-------- TASK MATERIAL
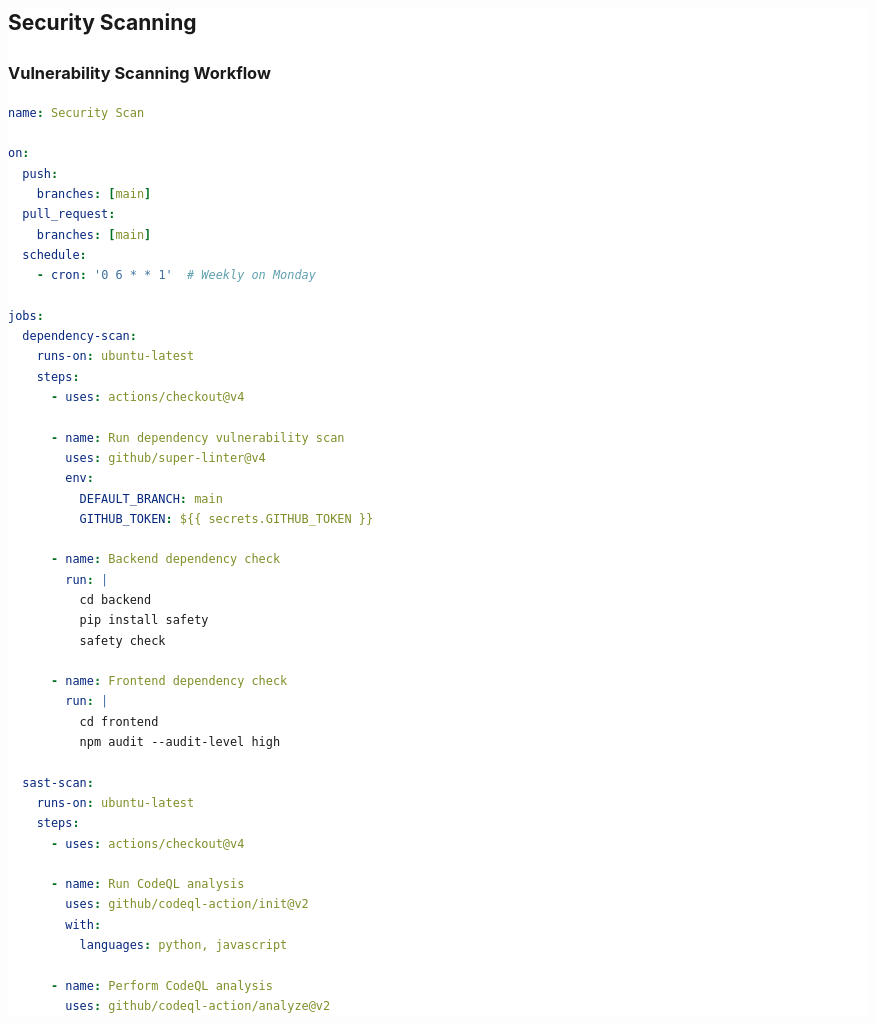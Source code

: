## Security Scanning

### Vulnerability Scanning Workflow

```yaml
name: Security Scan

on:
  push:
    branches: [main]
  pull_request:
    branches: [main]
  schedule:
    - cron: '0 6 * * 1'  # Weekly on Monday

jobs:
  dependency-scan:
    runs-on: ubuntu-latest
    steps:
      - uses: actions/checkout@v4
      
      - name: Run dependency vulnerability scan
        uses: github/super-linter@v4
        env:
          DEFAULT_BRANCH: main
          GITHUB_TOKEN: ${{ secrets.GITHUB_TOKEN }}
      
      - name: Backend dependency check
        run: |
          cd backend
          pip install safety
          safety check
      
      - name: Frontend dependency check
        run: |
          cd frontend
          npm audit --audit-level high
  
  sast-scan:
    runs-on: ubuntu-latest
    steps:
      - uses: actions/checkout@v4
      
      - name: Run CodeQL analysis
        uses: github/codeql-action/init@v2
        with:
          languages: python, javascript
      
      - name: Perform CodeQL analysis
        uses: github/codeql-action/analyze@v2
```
----------------
Work out how many lines in the records include "name". Only the number should be given.

6